In 2005, Malz and Jancke [12] presented an approach for the validation of qNMR. They developed a protocol for the application of qNMR experiments which has been tested furthermore in a round robin test. Following this protocol, they obtained an expanded measurement uncertainty of 1.5 % with a coverage factor of k = 2 [13, 14]. In 2009, Ihara et al. from the National Metrology Institute of Japan (AIST) published their results for the certification of pesticides by 1H-qNMR and their optimised 1H-qNMR methods lead to expanded measurement uncertainty values between 0.3 % and 1.2 % [15].

Experimental

Chemicals

Potassium hydrogen phthalate and benzoic acid were used from NIST. These materials are named NIST-KHP (SRM 84k, acidimetric standards: 99.9911 % ± 0.0054 % and SRM 84l, acidimetric standard: 99.9934 % ± 0.0076 %), NIST-BA1 (SRM 350b, acidimetric standard: 99.9978 % ± 0.0044 %), and NIST-BA2 (SRM 39j, calorimetric standard with indicated purity of (0.999996 ± 0.000072) mol/mol) in this article. Other certified reference materials were used from Sigma-Aldrich: maleic acid, MA (Fluka no.: 92816), 3,5-dinitrobenzoic acid, DNB (Fluka no.: 15639), benzoic acid, BA (Fluka no.: 06185), dimethyl sulfone, DMSO2 (Fluka no.: 41867), ethyl 4-(dimethylamino)-benzoate, EDAB (Fluka no.: 42582), and caffeine (Fluka no.: 56396). All deuterated solvents were purchased from Sigma-Aldrich: D2O (Aldrich no.: 151882, 99.9 atom% D), NaOD (Aldrich no.: 372072; 0.40 g/g in D2O, 99.5 atom% D), DMSO-D6 (Aldrich no.: 151874, 99.9 atom% D), CDCl3 (Aldrich no.: 151823, 99.8 atom% D) and Acetic acid-D4 (Aldrich no.: 151785, 99.5 atom% D).
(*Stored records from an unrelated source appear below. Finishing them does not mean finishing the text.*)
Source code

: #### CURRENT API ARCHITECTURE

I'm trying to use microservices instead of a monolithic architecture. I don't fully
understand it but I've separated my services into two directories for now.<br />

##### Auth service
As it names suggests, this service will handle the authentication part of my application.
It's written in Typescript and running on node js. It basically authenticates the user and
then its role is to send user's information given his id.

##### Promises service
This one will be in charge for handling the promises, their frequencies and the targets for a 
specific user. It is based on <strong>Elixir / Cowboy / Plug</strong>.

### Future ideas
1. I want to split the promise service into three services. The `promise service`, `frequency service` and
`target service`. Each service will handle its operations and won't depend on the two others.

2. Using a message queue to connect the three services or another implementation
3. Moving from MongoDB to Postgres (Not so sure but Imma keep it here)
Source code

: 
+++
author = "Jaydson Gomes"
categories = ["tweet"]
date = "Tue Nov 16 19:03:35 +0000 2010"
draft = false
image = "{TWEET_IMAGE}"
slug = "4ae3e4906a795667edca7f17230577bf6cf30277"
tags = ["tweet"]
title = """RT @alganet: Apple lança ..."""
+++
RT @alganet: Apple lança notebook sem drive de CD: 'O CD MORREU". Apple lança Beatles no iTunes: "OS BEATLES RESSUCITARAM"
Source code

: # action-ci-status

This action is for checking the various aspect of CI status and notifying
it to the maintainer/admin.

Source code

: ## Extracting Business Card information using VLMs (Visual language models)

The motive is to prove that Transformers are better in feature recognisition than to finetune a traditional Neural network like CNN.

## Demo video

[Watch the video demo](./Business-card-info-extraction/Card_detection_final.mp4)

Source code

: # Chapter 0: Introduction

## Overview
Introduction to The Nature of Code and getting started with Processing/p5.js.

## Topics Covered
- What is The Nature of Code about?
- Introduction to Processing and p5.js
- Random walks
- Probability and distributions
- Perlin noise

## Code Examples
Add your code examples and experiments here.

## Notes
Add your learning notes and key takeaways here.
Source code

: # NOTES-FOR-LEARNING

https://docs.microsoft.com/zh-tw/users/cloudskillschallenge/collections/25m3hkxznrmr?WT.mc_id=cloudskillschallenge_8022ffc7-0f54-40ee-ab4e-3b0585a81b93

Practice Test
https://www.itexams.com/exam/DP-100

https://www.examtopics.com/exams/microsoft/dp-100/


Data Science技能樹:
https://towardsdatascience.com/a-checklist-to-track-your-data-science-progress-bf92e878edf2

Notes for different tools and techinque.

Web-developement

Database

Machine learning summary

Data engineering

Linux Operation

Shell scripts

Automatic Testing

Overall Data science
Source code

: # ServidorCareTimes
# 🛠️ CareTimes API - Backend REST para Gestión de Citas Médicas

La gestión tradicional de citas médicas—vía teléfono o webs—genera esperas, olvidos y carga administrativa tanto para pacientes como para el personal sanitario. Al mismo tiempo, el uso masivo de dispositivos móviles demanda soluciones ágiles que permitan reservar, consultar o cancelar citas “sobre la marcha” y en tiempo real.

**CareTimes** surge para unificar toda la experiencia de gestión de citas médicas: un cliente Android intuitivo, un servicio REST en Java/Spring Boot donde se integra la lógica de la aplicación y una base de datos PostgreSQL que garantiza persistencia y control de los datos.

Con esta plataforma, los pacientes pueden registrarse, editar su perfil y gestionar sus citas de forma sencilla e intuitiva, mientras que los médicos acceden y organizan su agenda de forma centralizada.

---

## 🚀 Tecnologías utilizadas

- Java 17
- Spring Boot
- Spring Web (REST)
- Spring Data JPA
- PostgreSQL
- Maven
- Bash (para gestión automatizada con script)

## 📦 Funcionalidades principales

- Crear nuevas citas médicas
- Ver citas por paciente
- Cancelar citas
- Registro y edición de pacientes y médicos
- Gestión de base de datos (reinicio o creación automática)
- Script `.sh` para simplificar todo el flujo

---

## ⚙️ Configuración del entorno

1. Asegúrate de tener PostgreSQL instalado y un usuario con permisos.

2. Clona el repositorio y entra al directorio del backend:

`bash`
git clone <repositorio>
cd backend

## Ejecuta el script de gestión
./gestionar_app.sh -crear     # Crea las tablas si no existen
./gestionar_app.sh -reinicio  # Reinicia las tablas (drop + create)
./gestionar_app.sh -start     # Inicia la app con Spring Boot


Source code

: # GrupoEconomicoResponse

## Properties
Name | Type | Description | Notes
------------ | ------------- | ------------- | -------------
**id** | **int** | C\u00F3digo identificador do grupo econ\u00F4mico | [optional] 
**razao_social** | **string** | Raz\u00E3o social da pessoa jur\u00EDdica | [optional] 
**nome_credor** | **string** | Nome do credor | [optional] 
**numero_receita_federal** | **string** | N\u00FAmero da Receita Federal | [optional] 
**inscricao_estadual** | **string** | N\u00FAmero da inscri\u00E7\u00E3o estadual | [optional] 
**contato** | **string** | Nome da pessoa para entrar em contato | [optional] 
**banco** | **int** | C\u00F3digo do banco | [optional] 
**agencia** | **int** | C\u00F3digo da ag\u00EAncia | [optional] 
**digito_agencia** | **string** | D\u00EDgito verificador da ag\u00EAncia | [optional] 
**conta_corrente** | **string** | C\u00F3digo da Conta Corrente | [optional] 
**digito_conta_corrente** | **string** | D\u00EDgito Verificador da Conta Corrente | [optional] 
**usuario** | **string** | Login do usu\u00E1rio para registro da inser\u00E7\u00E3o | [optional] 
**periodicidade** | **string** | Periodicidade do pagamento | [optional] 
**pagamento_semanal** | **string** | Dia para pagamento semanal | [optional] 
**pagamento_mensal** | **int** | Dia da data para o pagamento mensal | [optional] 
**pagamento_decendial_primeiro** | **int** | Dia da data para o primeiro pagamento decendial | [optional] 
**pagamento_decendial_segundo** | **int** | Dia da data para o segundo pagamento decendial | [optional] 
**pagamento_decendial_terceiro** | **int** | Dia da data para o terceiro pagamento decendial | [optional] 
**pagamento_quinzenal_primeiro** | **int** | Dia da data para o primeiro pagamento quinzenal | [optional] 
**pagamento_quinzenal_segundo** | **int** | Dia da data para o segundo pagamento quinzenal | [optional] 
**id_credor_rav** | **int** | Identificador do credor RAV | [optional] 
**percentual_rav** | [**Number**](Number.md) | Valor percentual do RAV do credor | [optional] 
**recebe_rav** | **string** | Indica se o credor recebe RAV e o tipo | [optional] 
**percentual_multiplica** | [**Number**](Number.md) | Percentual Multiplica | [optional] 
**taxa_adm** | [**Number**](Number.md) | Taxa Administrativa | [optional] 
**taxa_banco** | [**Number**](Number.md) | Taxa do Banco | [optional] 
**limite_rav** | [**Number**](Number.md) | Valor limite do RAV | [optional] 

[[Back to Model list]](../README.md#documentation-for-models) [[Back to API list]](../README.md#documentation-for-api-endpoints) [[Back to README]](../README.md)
Weighing and sample preparation

All weighing steps were performed on a Mettler Toledo UMT 5 ultra-microbalance. Air buoyancy correction was considered for the final mass determination. The ratio of the masses was calculated to ensure approximately 1:1 ratios for the signals of the calibrant and the sample. In most cases, between 20 and 100 mg of substance was weighed. In all experiments, ten different samples were prepared by accurately weighing internal standard and sample together into a HPLC vial. After adding the suitable deuterated solvent, the samples were thoroughly sonicated to completely dissolve both components and then the solution was transferred to a 5-mm NMR tube.

Pretests

A series of pretests were carried out prior to any qNMR quantification experiments. First, the chemical compatibility between sample and internal standard has been checked by acquiring a proton NMR spectrum of the mixture right after preparation and again after 24 h. Several tests are applied to ensure that no impurity lies underneath the peaks of interest. This is done with chromatographic methods in combination with 2D NMR experiments where impurities of <0.05 % signal intensity portion can be detected. The T 1 relaxation time was evaluated with an inversion recovery experiment, since the relaxation time can vary depending on the mixture and the solvent. Checking the hygroscopy or volatility of the candidate substance is also very important. Only non-volatile and non-hygroscopic sample candidates were chosen to obtain best weighing results. A sample was defined to be non-volatile or non-hygroscopic when no change in weighing value of greater than 0.02 mg was obtained over a time period of 10 min.

NMR experiments

All steps leading to a content determination by the use of qNMR and generation of certified reference materials were performed under ISO-accredited procedures (ISO/IEC 17025 and ISO Guide 34). This includes stability tests at different temperatures and homogeneity studies, both an ISO Guide 34 requirement.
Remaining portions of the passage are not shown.